# Is this a MT subforum?



## Flea (Aug 31, 2009)

I came across this site tonight and found the whole Women's forum on there ...  http://www.defend.net/deluxeforums/   Their "forum" seems to be mostly automated because I didn't see any responses to the threads other than a link back to MT.  

Is this a function of MT or are we being plagiarized?  I am something of a technophobe, so please forgive me if my question is out of place.  But it was a very jarring feeling to find myself pouring my heart out on a forum I never knew existed.


----------



## Rich Parsons (Sep 1, 2009)

Flea said:


> I came across this site tonight and found the whole Women's forum on there ... http://www.defend.net/deluxeforums/ Their "forum" seems to be mostly automated because I didn't see any responses to the threads other than a link back to MT.
> 
> Is this a function of MT or are we being plagiarized?
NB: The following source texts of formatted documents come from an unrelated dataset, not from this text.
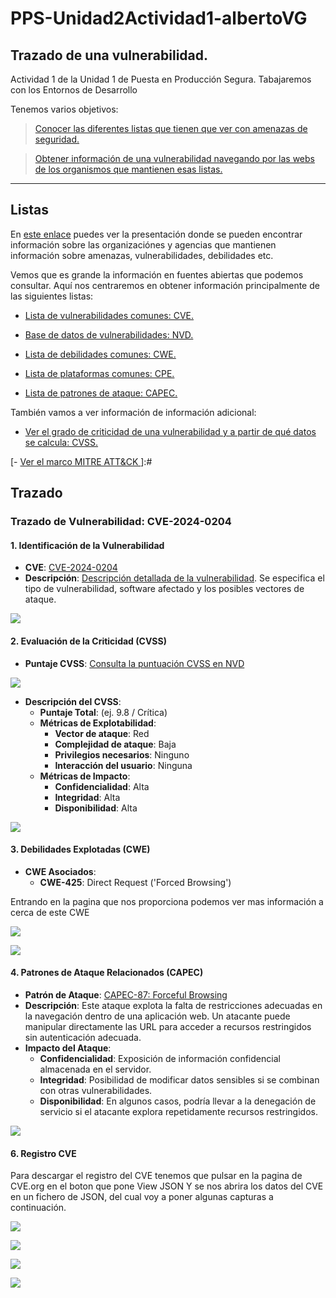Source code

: # PPS-Unidad2Actividad1-albertoVG
## Trazado de una vulnerabilidad.
Actividad 1 de la Unidad 1 de Puesta en Producción Segura. Tabajaremos con los Entornos de Desarrollo

Tenemos varios objetivos:

> [Conocer las diferentes listas que tienen que ver con amenazas de seguridad.](#Listas)

> [Obtener información de una vulnerabilidad navegando por las webs de los organismos que mantienen esas listas.](#Trazado)

---
## Listas

En [este enlace](https://moodle.educarex.es/ccff_iesvjp/pluginfile.php/27882/mod_resource/content/17/PresentacionUnidad2NivelesSeguridadAplicaciones2025.pdf) puedes ver la presentación donde se pueden encontrar información sobre las organizaciónes y agencias que mantienen información sobre amenazas, vulnerabilidades, debilidades etc.

Vemos que es grande la información en fuentes abiertas que podemos consultar. Aquí nos centraremos en obtener información principalmente de las siguientes listas:
- [Lista de vulnerabilidades comunes: CVE.](https://www.cve.org/)

- [Base de datos de vulnerabilidades: NVD.](https://www.nist.gov/)

- [Lista de debilidades comunes: CWE.](https://cwe.mitre.org/)

- [Lista de plataformas comunes: CPE.](https://cpe.mitre.org/)

- [Lista de patrones de ataque: CAPEC.](https://capec.mitre.org/)


También vamos a ver información de información adicional:

- [Ver el grado de criticidad de una vulnerabilidad y a partir de qué datos se calcula: CVSS.](https://www.first.org/cvss/)

[- [Ver el marco MITRE ATT&CK ](https://attack.mitre.org/)]:#

## Trazado

### Trazado de Vulnerabilidad: **CVE-2024-0204**

#### 1. **Identificación de la Vulnerabilidad**
- **CVE**: [CVE-2024-0204](https://cve.mitre.org/cgi-bin/cvename.cgi?name=CVE-2024-0204)
- **Descripción**: [Descripción detallada de la vulnerabilidad](https://cve.mitre.org/cgi-bin/cvename.cgi?name=CVE-2024-0204). Se especifica el tipo de vulnerabilidad, software afectado y los posibles vectores de ataque.

![](images/Imagen1.png)

#### 2. **Evaluación de la Criticidad (CVSS)**
- **Puntaje CVSS**: [Consulta la puntuación CVSS en NVD](https://nvd.nist.gov/vuln/detail/CVE-2024-0204)

![](images/Imagen2.png)

- **Descripción del CVSS**:
  - **Puntaje Total**: (ej. 9.8 / Crítica)
  - **Métricas de Explotabilidad**:
    - **Vector de ataque**: Red
    - **Complejidad de ataque**: Baja
    - **Privilegios necesarios**: Ninguno
    - **Interacción del usuario**: Ninguna
  - **Métricas de Impacto**:
    - **Confidencialidad**: Alta
    - **Integridad**: Alta
    - **Disponibilidad**: Alta
   
![](images/Imagen3.png)

#### 3. **Debilidades Explotadas (CWE)**
- **CWE Asociados**:
  - **CWE-425**: Direct Request ('Forced Browsing')

 Entrando en la pagina que nos proporciona podemos ver mas información a cerca de este CWE
 
![](images/Imagen4.png)

![](images/Imagen5.png)

#### 4. **Patrones de Ataque Relacionados (CAPEC)**
- **Patrón de Ataque**: [CAPEC-87: Forceful Browsing](https://capec.mitre.org/data/definitions/87.html)
- **Descripción**: Este ataque explota la falta de restricciones adecuadas en la navegación dentro de una aplicación web. Un atacante puede manipular directamente las URL para acceder a recursos restringidos sin autenticación adecuada.
- **Impacto del Ataque**: 
  - **Confidencialidad**: Exposición de información confidencial almacenada en el servidor.
  - **Integridad**: Posibilidad de modificar datos sensibles si se combinan con otras vulnerabilidades.
  - **Disponibilidad**: En algunos casos, podría llevar a la denegación de servicio si el atacante explora repetidamente recursos restringidos.
 
![](images/Imagen6.png)

#### 6. **Registro CVE**
Para descargar el registro del CVE tenemos que pulsar en la pagina de CVE.org en el boton que pone View JSON
Y se nos abrira los datos del CVE en un fichero de JSON, del cual voy a poner algunas capturas a continuación.

![](images/Imagen7.png)

![](images/Imagen8.png)

![](images/Imagen9.png)

![](images/Imagen10.png)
I am something of a technophobe, so please forgive me if my question is out of place. But it was a very jarring feeling to find myself pouring my heart out on a forum I never knew existed.


 
You will have to get an official rulling from Bob, but my understanding is that he entered into an agreement with a couple of sites to have bots pull the occasional thread over as a topic starter. 

The other sites I know he owns or works for/with are KenpoTalk and FMATalk. 

The other sites he does not own or administer will have to come from him.


----------



## Bob Hubbard (Sep 1, 2009)

We have a content sharing agreement with Defend.  They're cool.


----------



## Flea (Sep 1, 2009)

Thanks for letting me know.  All the same, I may be a little more guarded in posting in that forum now.


----------



## Bob Hubbard (Sep 1, 2009)

There's the LLR which is women only, and private that isn't shared elsewhere.


----------